In 2005, Turkey created a new currency, removing six zeroes from the old lira. Başçı also spoke at the meeting and said, “The idea for a contest came up when we were discussing ways to promote the Turkish lira, as is stated in the plan for 2011-2015.” He added, “The new sign was selected among 7 semifinalists out of a total of 8,362 applications that were submitted.” The governor also announced that Tülay Lale -- whose initials are even TL -- was the designer of the symbol. He indicated that the anchor shape of the design means the currency is a “safe harbor,” while two rising diagonal lines represent its rising prestige. He noted that faith in the Turkish lira has been rising in international markets and commented that “research conducted by the Bank for International Settlements [BIS] revealed that use of the Turkish lira tripled between 2007 and 2010, showing that the TL has been used for investments as well.” It has been suggested that holding down the “Alt Gr” and “T” buttons on the keyboard could be used to insert the symbol in computer applications.
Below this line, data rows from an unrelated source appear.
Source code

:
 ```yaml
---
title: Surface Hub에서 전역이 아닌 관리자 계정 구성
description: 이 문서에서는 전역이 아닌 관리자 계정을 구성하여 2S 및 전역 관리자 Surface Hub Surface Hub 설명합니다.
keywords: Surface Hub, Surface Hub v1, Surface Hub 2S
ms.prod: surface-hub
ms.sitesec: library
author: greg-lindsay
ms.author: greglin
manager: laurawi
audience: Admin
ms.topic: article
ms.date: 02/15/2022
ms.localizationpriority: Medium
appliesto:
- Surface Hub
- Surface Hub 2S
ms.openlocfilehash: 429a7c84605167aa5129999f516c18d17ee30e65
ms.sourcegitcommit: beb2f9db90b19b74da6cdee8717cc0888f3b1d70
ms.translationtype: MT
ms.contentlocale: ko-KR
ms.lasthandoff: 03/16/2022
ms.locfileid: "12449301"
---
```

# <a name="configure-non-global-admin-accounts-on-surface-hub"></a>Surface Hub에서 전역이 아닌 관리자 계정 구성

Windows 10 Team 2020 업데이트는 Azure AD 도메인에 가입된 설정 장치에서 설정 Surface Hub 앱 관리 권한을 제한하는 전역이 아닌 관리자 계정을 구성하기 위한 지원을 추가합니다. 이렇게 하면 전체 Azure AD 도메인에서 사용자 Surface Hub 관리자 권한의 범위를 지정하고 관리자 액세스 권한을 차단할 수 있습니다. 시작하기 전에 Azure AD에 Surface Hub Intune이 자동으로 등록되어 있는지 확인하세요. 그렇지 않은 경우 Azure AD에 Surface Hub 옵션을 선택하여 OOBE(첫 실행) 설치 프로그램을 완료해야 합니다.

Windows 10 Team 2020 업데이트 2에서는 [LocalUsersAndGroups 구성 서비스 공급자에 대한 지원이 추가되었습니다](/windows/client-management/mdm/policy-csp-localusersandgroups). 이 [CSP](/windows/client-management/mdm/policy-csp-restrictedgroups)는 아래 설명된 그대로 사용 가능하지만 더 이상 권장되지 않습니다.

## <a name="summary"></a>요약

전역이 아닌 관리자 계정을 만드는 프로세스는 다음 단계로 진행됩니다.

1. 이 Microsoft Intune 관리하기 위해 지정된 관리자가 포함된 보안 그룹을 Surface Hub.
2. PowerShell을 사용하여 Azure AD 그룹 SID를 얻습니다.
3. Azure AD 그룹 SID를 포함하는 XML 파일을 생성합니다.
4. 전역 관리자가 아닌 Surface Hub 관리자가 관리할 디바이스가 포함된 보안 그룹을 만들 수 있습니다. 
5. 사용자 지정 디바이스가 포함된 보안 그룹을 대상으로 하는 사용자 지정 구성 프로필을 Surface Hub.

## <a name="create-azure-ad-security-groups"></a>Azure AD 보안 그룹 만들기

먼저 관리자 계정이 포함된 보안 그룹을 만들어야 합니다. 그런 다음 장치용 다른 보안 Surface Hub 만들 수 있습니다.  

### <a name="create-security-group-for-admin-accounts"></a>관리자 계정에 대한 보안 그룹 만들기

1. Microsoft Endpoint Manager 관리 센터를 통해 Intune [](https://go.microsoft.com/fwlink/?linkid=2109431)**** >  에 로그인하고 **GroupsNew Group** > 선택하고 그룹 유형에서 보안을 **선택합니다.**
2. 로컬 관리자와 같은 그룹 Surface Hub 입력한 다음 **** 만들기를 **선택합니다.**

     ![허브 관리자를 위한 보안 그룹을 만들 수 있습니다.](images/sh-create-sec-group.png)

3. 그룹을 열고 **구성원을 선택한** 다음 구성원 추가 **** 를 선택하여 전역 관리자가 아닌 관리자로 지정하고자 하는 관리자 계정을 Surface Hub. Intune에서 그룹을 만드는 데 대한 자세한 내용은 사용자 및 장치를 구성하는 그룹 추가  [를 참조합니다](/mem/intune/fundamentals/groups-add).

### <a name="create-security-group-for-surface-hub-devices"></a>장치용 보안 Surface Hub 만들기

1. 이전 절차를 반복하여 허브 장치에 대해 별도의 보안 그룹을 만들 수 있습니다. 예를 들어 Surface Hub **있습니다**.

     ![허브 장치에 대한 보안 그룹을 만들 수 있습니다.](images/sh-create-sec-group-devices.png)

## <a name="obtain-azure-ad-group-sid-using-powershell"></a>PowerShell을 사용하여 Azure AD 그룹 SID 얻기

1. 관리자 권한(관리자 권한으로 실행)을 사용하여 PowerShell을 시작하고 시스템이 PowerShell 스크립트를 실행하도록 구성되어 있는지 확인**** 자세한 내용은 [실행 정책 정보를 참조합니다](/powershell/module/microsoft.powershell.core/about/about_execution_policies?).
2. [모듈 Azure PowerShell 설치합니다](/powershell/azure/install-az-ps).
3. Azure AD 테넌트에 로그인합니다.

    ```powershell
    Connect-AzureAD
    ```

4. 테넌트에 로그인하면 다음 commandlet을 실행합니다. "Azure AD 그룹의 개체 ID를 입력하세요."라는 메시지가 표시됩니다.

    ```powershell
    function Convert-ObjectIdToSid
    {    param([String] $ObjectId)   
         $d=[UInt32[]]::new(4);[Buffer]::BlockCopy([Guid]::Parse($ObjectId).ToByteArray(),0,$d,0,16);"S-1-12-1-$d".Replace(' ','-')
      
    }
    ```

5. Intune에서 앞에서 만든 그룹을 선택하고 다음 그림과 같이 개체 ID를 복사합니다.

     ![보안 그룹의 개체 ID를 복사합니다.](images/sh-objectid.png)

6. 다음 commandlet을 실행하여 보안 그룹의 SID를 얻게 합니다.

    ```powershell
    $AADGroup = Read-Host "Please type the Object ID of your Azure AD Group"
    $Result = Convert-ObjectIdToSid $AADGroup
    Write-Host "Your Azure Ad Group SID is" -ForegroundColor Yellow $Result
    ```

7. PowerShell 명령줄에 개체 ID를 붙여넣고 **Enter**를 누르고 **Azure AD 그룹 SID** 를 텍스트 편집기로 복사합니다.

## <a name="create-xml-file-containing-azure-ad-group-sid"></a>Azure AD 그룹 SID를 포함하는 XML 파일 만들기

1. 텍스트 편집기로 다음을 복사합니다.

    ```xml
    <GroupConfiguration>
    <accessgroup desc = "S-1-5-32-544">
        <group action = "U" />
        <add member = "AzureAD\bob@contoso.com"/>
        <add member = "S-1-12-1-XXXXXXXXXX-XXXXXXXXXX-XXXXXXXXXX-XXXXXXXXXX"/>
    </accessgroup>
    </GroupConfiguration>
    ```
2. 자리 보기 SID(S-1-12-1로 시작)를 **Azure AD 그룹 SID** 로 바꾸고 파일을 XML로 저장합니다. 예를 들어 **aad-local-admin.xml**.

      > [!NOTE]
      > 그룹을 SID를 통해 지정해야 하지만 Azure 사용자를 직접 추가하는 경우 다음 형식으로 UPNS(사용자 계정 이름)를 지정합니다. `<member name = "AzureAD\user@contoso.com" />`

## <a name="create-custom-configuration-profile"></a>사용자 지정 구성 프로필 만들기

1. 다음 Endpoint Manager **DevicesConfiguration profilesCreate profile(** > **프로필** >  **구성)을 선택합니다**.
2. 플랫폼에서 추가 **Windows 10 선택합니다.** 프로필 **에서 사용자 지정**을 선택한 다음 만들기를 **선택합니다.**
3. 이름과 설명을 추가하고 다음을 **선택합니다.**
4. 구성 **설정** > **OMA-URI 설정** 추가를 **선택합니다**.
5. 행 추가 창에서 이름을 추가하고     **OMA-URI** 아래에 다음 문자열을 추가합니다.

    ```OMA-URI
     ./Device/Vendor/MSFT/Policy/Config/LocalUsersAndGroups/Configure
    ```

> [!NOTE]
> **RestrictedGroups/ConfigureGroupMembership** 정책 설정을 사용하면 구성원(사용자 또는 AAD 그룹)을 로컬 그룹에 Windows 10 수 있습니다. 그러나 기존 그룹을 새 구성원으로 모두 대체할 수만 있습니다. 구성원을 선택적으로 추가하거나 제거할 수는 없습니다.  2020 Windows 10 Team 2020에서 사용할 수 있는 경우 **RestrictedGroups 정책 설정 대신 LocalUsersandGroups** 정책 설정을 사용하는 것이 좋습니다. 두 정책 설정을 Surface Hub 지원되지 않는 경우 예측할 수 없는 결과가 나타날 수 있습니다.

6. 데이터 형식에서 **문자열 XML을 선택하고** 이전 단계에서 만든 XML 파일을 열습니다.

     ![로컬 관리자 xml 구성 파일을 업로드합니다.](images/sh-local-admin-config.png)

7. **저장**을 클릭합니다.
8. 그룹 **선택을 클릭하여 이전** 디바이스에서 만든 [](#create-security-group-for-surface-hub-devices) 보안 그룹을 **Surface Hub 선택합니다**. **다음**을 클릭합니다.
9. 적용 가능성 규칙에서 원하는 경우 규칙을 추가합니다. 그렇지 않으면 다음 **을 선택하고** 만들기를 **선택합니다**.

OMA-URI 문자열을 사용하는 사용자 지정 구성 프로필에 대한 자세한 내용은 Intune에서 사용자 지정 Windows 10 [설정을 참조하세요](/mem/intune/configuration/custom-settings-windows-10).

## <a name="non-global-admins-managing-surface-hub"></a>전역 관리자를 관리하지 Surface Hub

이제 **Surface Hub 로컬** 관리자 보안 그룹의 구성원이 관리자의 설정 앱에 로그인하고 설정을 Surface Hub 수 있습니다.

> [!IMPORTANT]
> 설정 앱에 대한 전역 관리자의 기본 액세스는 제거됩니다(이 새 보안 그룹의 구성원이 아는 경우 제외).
However the users should first install a relevant software they are required to download from Central Bank of Turkey’s website and select the font type ‘AbakuTLSymSans’ in their text processing programs. The meeting to announce the new currency symbol was originally planned for Feb. 22, but due to technical delays the meeting was put of until Thursday. The announcement created a major trend on twitter.com, where many people shared their opinions of the new symbol. These Twitter posts indicate there are mixed feelings in the country concerning the new symbol.
One user claimed the sign is an overlap of Erdoğan’s initials, RTE. Another joked about how the new currency symbol looks like the offspring of the euro and the British pound. Some conservatives have criticized it for looking similar to a cross. The symbol has been described as a fishing hook, a peg, a double-edged razor, an overhead antenna and the Titanic so far. However, there are also plenty of people who approved of the new symbol.
The redenominated lira, called the New Turkish Lira (YTL), was in circulation until Dec. 31, 2008. On Jan. 1, 2009, the word “new” was removed from the name. The lira, ranked by the Guinness Book of Records as the world’s least valuable currency in 1995 and 1996 and again from 1999 to 2004, has stabilized against the US dollar and the euro in recent years. “We did not pay attention to pessimistic and negative comments and completed the process of removing six zeros with almost no problem. Our people and institutions quickly adapted to the new lira,” Erdoğan recounted at the news conference.